One-pot hydrogenolysis of cellulose to bioethanol over Pd-Cu-WO_x/SiO₂ catalysts

The chemo-catalytic production of ethanol from nonedible lignocellulosic biomass is essential for mitigating energy shortage. In this work, we developed a multifunctional Pd-Cu-WO_x/SiO₂ catalyst for the one-pot aqueous-phase conversion of cornstalk-derived cellulose to ethanol with a yield of 42.5C% at 300 °C and 4 MPa H₂. Kinetic studies demonstrated that the transformation of cellulose to ethanol followed a number of consecutive steps namely, cellulose hydrolysis to glucose with H⁺ in hot water (k₁), glucose conversion to glycolaldehyde over W species (k₂), glycolaldehyde hydrogenation to ethylene glycerol (EG) over Pd (k₃), and EG hydrogenolysis to ethanol over Cu (k₄, rate-determining step).

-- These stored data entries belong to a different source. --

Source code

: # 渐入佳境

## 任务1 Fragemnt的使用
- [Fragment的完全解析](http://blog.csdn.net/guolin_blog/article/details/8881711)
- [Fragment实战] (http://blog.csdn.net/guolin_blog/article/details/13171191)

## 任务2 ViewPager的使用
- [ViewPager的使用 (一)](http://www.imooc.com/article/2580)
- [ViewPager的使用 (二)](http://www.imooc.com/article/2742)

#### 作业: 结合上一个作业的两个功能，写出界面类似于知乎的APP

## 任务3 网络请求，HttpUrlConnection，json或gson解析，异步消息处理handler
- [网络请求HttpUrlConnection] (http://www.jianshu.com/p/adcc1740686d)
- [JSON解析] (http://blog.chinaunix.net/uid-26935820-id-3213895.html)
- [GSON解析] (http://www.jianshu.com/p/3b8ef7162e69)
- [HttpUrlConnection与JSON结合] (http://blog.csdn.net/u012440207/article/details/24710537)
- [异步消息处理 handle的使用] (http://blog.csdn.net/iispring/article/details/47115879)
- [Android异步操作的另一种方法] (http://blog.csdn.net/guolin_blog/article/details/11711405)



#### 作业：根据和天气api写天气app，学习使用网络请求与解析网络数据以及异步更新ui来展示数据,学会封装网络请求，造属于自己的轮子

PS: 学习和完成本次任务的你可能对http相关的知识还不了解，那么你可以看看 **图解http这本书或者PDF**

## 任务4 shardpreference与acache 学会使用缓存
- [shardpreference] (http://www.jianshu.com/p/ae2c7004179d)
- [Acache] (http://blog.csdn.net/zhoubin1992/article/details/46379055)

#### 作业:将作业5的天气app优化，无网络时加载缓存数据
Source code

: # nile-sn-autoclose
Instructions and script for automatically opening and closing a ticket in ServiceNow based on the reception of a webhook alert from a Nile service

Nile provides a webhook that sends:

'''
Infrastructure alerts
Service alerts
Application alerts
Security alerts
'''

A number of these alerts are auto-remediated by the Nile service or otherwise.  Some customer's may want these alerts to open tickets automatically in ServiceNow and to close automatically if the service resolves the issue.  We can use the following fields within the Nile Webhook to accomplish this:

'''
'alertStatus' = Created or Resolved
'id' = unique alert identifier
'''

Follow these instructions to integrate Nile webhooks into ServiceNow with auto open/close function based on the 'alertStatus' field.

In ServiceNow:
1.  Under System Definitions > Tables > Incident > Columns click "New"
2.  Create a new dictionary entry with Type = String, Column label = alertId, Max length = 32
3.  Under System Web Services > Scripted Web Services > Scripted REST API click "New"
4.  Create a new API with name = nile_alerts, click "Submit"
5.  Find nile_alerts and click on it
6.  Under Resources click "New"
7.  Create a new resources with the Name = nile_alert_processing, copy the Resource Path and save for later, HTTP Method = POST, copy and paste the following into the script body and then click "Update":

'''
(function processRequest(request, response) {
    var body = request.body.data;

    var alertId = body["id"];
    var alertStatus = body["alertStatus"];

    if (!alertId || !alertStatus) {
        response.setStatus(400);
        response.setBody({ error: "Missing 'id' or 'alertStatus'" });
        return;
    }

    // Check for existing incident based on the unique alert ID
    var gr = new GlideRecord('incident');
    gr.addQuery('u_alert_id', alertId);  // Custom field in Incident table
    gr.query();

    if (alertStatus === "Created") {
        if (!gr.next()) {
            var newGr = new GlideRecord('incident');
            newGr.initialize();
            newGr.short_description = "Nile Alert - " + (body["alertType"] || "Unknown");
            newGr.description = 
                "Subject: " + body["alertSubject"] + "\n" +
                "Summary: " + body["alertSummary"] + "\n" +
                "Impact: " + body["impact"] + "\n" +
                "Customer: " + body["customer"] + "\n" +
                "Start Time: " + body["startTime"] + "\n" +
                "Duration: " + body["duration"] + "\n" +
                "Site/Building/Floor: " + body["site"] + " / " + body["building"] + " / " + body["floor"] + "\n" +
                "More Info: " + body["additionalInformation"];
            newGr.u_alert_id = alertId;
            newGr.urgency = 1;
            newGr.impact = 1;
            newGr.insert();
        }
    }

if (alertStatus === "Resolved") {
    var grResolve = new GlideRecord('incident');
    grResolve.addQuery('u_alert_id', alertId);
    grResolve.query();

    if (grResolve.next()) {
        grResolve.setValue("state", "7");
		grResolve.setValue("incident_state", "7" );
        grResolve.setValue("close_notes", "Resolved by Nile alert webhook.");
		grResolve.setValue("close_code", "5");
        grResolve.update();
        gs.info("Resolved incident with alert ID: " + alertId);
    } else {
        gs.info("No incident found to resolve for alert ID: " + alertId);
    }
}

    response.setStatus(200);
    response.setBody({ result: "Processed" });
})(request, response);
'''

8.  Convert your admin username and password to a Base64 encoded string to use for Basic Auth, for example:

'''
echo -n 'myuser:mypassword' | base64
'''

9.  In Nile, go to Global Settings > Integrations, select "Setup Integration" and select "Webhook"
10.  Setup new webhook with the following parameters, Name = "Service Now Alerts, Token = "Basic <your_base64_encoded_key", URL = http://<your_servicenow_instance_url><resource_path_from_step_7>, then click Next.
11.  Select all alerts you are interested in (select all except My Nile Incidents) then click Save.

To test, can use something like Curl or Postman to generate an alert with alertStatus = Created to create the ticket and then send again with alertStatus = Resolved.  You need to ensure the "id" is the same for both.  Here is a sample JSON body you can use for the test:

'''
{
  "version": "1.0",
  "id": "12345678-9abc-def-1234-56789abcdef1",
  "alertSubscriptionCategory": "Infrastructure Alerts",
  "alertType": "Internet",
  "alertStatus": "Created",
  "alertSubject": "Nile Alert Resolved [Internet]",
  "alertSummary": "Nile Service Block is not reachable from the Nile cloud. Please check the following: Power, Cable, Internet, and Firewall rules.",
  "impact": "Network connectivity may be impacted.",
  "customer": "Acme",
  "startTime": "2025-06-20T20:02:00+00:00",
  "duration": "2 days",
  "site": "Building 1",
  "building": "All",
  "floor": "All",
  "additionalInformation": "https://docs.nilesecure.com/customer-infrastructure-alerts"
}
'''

The individual rates were well balanced on Pd, Cu, and WO_x species to achieve an ethanol formation rate of 0.163 g·g_Cat.⁻¹h⁻¹. The addition of Au to Cu-WO_x species led to a relatively low k₃ and thus the formation of a substantial amount of humins, while the Ru introduction catalyzed the over-hydrogenolysis of ethanol to methane and ethane with a high rate, thereby lowering the selectivity to ethanol. The characterization results showed that both the electronic properties of Cu⁺ species and the Cu⁺/Cu⁰ ratio on the Pd-Cu-WO_x/SiO₂ catalyst contributed to a specific C–O bond cleavage, especially for EG hydrogenolysis to ethanol during the cellulose conversion.